To add to the thrill of it all, my two oldest children’s sports teams qualified for completions in Orlando, which was parlayed into a Disney trip to Sawyer.
For the record, Sawyer at Disney at age 7 was a far greater success than pre diagnosed Sawyer at age 3. Though overstimulated at times, he had the time of his life and he has his grandmother to thank for the entire trip!
He met princesses. He swam. He went on rides. And he loved every minute of it!
So here we are about two months post our new additions. It’s very surreal holding newborns at this point. I’d be lying if I didn’t say that each day I look at the babies and compare what they do towards the baby Sawyer was. It’s impossible not to.
Sawyer was a challenging baby. He couldn’t be comforted. I don’t want life to be as challenging for the twins as it was or even is for him.
I don’t hate myself for saying that though it hurts to admit it. As much as I thank everyday for Sawyer, I don’t thank Autism the same way.
And that’s where I’m at as I take it a day at a time. And now I’m back.
In true Rubin family form, we welcomed our babies into the world in loving chaos a week ago. A scheduled C section for my wife, Kellie, went as expected. It was unpredictable, exhausting, nauseating, and well worth it. Easy for me to say as I was right by her side rather than living the battle.
It did bring us to a complete family. Simon Meyer was born at 1:21 in the afternoon with his sister, Rosalie Jae born a minute after. Their weights at 6.8 and 6.7 respectively. If you ever met my wife, Kellie, you would never think she could have two babies in her belly at that size.
Not to get lost in this whirlwind is the pure joy of welcoming children into this world. As graphic as the scenery is, the first breathes taken is a transcendent moment in all of our lives. If there could be a pause button, it would have been right there.
As I stood in the OR, I pivoted between the twins and my wife. I was just attempting to soak it in and was just hopeful we could get into recovery and begin our lives together.
Our three older children were eager to visit. However, we just had to see how the afternoon played out before their first meeting.
For months, Sawyer would stim like it was Christmas morning as he talked about the babies being born. He even said to his big brother, Cobe, that he would have to teach him to be a big brother.

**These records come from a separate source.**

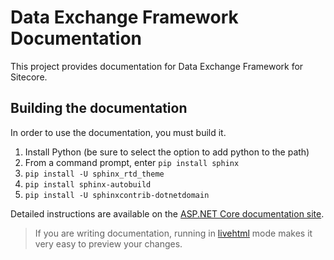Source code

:# Data Exchange Framework Documentation

This project provides documentation for Data Exchange Framework for Sitecore.

## Building the documentation

In order to use the documentation, you must build it. 

1. Install Python (be sure to select the option to add python to the path)
2. From a command prompt, enter ``pip install sphinx``
3. ``pip install -U sphinx_rtd_theme``
4. ``pip install sphinx-autobuild``
5. ``pip install -U sphinxcontrib-dotnetdomain``


Detailed instructions are available on the [ASP.NET Core documentation site](https://github.com/aspnet/Docs/blob/master/CONTRIBUTING.md).

> If you are writing documentation, running in 
> [livehtml](https://github.com/aspnet/Docs/blob/master/CONTRIBUTING.md#use-autobuild-to-easily-view-site-changes-locally) mode makes it very easy to preview 
> your changes.
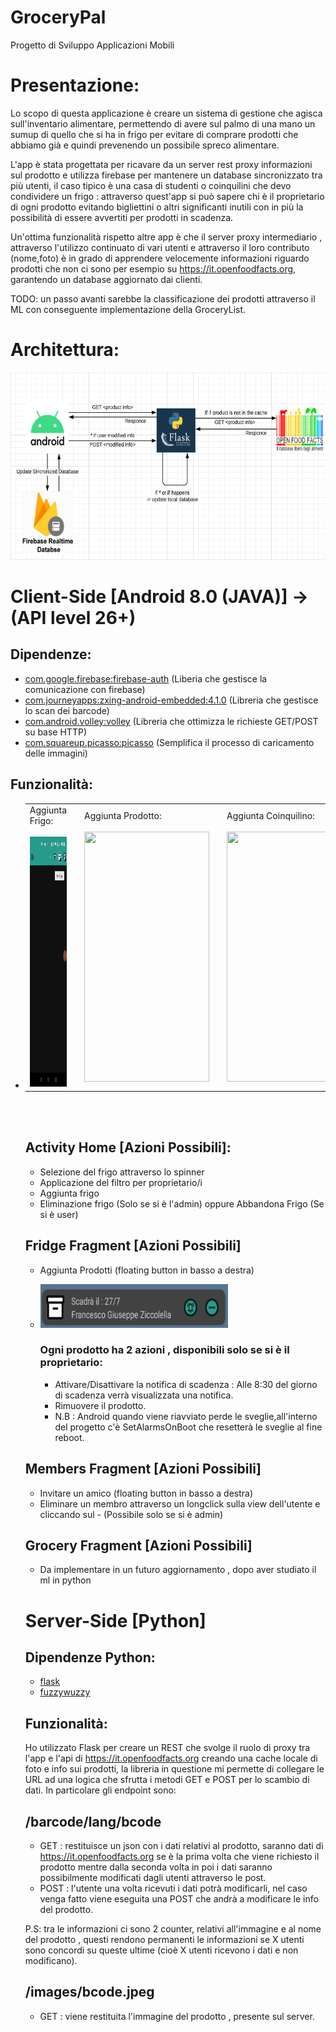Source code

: # GroceryPal
Progetto di Sviluppo Applicazioni Mobili

# Presentazione:
Lo scopo di questa applicazione è creare un sistema di gestione che agisca sull'inventario alimentare, permettendo di avere sul palmo di una mano un sumup di quello che si ha in frigo per evitare di comprare prodotti che abbiamo già e quindi prevenendo un possibile spreco alimentare.

L'app è stata progettata per ricavare da un server rest proxy informazioni sul prodotto e utilizza firebase per mantenere un database sincronizzato tra più utenti, il caso tipico è una casa di studenti o coinquilini che devo condividere un frigo : attraverso quest'app si può sapere chi è il proprietario di ogni prodotto evitando bigliettini o altri significanti inutili con in più la possibilità di essere avvertiti per prodotti in scadenza.

Un'ottima funzionalità rispetto altre app è che il server proxy intermediario , attraverso l'utilizzo continuato di vari utenti e attraverso il loro contributo (nome,foto) è in grado di apprendere velocemente informazioni riguardo prodotti che non ci sono per esempio su https://it.openfoodfacts.org, garantendo un database aggiornato dai clienti.

TODO: un passo avanti sarebbe la classificazione dei prodotti attraverso il ML con conseguente implementazione della GroceryList.

# Architettura:
<img src="https://github.com/Zicco99/ProgettoSAM/blob/master/readme-content/Capture.PNG" width="600" height="300" />


# Client-Side [Android 8.0 (JAVA)] -> (API level 26+)
## Dipendenze:
* [com.google.firebase:firebase-auth](https://firebase.google.com/docs/auth/android/start) (Liberia che gestisce la comunicazione con firebase)
* [com.journeyapps:zxing-android-embedded:4.1.0](https://github.com/journeyapps/zxing-android-embedded) (Libreria che gestisce lo scan dei barcode)
* [com.android.volley:volley](https://github.com/google/volley) (Libreria che ottimizza le richieste GET/POST su base HTTP)
* [com.squareup.picasso:picasso](https://square.github.io/picasso/) (Semplifica il processo di caricamento delle immagini)

## Funzionalità:
* <table>
  <tr>
    <td>
      Aggiunta Frigo: <br> <br>
      <img src="https://github.com/Zicco99/ProgettoSAM/blob/master/readme-content/aggiunta_frigo.gif" width="200" height="400" />
    </td>
    
    <td>
    </td>
  
    <td>
      Aggiunta Prodotto: <br> <br>
      <img src="https://github.com/Zicco99/ProgettoSAM/blob/master/readme-content/aggiunta_prodotto.gif" width="200" height="400" />
    </td>
    
    <td>
    </td>
   
    <td>
      Aggiunta Coinquilino: <br> <br>
      <img src="https://github.com/Zicco99/ProgettoSAM/blob/master/readme-content/aggiunta_coinquilino.gif" width="200" height="400" />
    </td>
  </tr>
</table>
<br><br>

## Activity Home [Azioni Possibili]:
* Selezione del frigo attraverso lo spinner
* Applicazione del filtro per proprietario/i
* Aggiunta frigo
* Eliminazione frigo (Solo se si è l'admin) oppure Abbandona Frigo (Se si è user)

## Fridge Fragment [Azioni Possibili]
* Aggiunta Prodotti (floating button in basso a destra)

* <img src="https://github.com/Zicco99/ProgettoSAM/blob/master/readme-content/a796e97e-c07c-4f63-b9ca-c821f5a5084c.jpg" width="300" height="70"/> <br>
  ### Ogni prodotto ha 2 azioni , disponibili solo se si è il proprietario:
  * Attivare/Disattivare la notifica di scadenza : Alle 8:30 del giorno di scadenza verrà visualizzata una notifica.
  * Rimuovere il prodotto.
  * N.B : Android quando viene riavviato perde le sveglie,all'interno del progetto c'è SetAlarmsOnBoot che resetterà le sveglie al fine reboot.

## Members Fragment [Azioni Possibili]
* Invitare un amico (floating button in basso a destra)
* Eliminare un membro attraverso un longclick sulla view dell'utente e cliccando sul - (Possibile solo se si è admin)

## Grocery Fragment [Azioni Possibili]
  * Da implementare in un futuro aggiornamento , dopo aver studiato il ml in python



# Server-Side [Python]

## Dipendenze Python:
* [flask](https://flask.palletsprojects.com/)
* [fuzzywuzzy](https://github.com/seatgeek/fuzzywuzzy)

## Funzionalità:
Ho utilizzato Flask per creare un REST che svolge il ruolo di proxy tra l'app e l'api di https://it.openfoodfacts.org creando una cache locale di foto e info sui prodotti, la libreria in questione mi permette di collegare le URL ad una logica che sfrutta i metodi GET e POST per lo scambio di dati. In particolare gli endpoint sono:

## /barcode/lang/bcode
  * GET : restituisce un json con i dati relativi al prodotto, saranno dati di https://it.openfoodfacts.org se è la prima volta che viene richiesto
  il prodotto mentre dalla seconda volta in poi i dati saranno possibilmente modificati dagli utenti attraverso le post.
  * POST : l'utente una volta ricevuti i dati potrà modificarli, nel caso venga fatto viene eseguita una POST che andrà a modificare le info del
  prodotto.
  
P.S: tra le informazioni ci sono 2 counter, relativi all'immagine e al nome del prodotto , questi rendono permanenti le informazioni se X utenti sono concordi su queste ultime (cioè X utenti ricevono i dati e non modificano).
 
## /images/bcode.jpeg
 * GET : viene restituita l'immagine del prodotto , presente sul server.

Once we hit October, he talked about the twins arriving soon. He did this everyday up to the delivery.
Thankfully the kids were able to visit. A depleted Kellie, who lost a ton of blood due to a postpartum hemorrhage along with vomiting wasn’t necessarily in prime condition to be seen.
To make matters more stressful, Simon turned blue, sounded like a dolphin and was moved up to the NICU.
Like I said, this narrative was fitting for Team Rubin.
Disclaimer: Simon has premature lungs and is making great progress. He appears to be a few days from being released:).
As all three older Rubin’s arrived to see their mom and new brother and sister. They had looks of excitement and puzzlement in their wide eyed faces.
We did our best to normalize everything as quite frankly in that moment, we had little clue of what to say.
Thankfully, there was Sawyer. He held his baby sister, Rosie with joy but needed to see, Simon.
He marched into the elevator and waited his turn to push the correct button. He washed his hands as he was instructed and stood at Simon’s side to do his best Doc McStuffin’s diagnosis by telling him that he’d be ok with some rest.
As he was about to exit, he turned back into the door to wish Simon a happy birthday.
As always, the normalization of the moment is held by the one who we least expect it from. That’s the big brother, that’s Sawyer.